I'm currently undertaking a university project that involves object detection and recognition with a Kinect. Now I'm using the MapDethFrameToColorSpace method for coordinating the depth to rgb. I believe the issue is to with this loop here

 for (int i = 0; i < _depthData.Length; ++i)
 {
 ColorSpacePoint newpoint = cPoints[i];
 if (!float.IsNegativeInfinity(newpoint.X) && !float.IsNegativeInfinity(newpoint.Y))
 int colorX = (int)Math.Floor(newpoint.X + 0.5);
 int colorY = (int)Math.Floor(newpoint.Y + 0.5);
 if ((colorX >= 0) && (colorX < colorFrameDescription.Width) && (colorY >= 0) && (colorY < colorFrameDescription.Height))
{
       int j = ((colorFrameDescription.Width * colorY) + colorX) * bytesPerPixel;
        int newdepthpixel = i * 4;
        displaypixel[newdepthpixel] = colorpixels[(j)]; //B
        displaypixel[newdepthpixel + 1] = colorpixels[(j + 1)]; //G
        displaypixel[newdepthpixel + 2] = colorpixels[(j + 1)]; //R
        displaypixel[newdepthpixel + 3] = 255;                 //A*/
}

It appears that the indexing is not correct or there are pixels/depth values missing because the output appears to be multiples of the same image but small and with a limited x index. http://postimg.org/image/tecnvp1nx/

Let me guess: Your output image ( displaypixel ) is 1920x1080 pixels big? (Though from the link you posted, it seems to be 1829×948?)

That's your problem.
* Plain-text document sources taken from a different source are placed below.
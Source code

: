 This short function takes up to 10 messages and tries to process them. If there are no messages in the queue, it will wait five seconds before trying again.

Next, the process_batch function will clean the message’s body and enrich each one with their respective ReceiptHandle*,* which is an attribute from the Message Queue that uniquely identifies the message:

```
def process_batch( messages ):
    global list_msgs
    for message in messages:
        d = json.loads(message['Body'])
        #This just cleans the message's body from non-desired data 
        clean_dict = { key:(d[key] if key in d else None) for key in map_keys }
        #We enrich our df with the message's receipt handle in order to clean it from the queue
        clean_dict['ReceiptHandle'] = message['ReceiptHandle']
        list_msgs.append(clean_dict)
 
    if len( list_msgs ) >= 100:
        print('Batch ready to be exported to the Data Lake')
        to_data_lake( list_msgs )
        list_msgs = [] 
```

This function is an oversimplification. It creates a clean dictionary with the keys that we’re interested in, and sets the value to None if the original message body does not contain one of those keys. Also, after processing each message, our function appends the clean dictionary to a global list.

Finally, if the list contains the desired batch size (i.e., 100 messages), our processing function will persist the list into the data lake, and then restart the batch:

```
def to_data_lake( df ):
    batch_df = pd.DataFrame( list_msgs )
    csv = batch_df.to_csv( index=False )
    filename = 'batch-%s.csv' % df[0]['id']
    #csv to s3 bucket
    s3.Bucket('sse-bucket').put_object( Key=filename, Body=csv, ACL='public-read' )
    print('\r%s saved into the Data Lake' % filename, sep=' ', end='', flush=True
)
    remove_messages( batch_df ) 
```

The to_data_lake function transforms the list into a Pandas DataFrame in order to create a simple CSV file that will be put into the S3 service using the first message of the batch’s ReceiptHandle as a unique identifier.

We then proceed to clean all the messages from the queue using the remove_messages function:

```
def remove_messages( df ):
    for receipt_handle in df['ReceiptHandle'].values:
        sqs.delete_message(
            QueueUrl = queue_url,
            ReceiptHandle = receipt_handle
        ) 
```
MapDethFrameToColorSpace returns the corresponding position in the color image for each depth pixels. That means, you get 512x424 values. Putting those into a 1920x1080 image means only about 10% of the image is filled, and the part that's filled will be jumbled.

If you make your output image 512x424 pixels big instead, it should give you an image like the second on in this article .

Or you could keep your output image at 1920x1080, but instead of putting one pixel after the other, you'd also calculate the position where to put the pixel. So instead doing

int newdepthpixel = i * 4;

you'd need to do

int newdepthpixel =  ((colorFrameDescription.Width * colorY) + colorX) * 4;

That would give you a 1920x1080 image, but with only 512x424 pixels filled, with lots of space in between.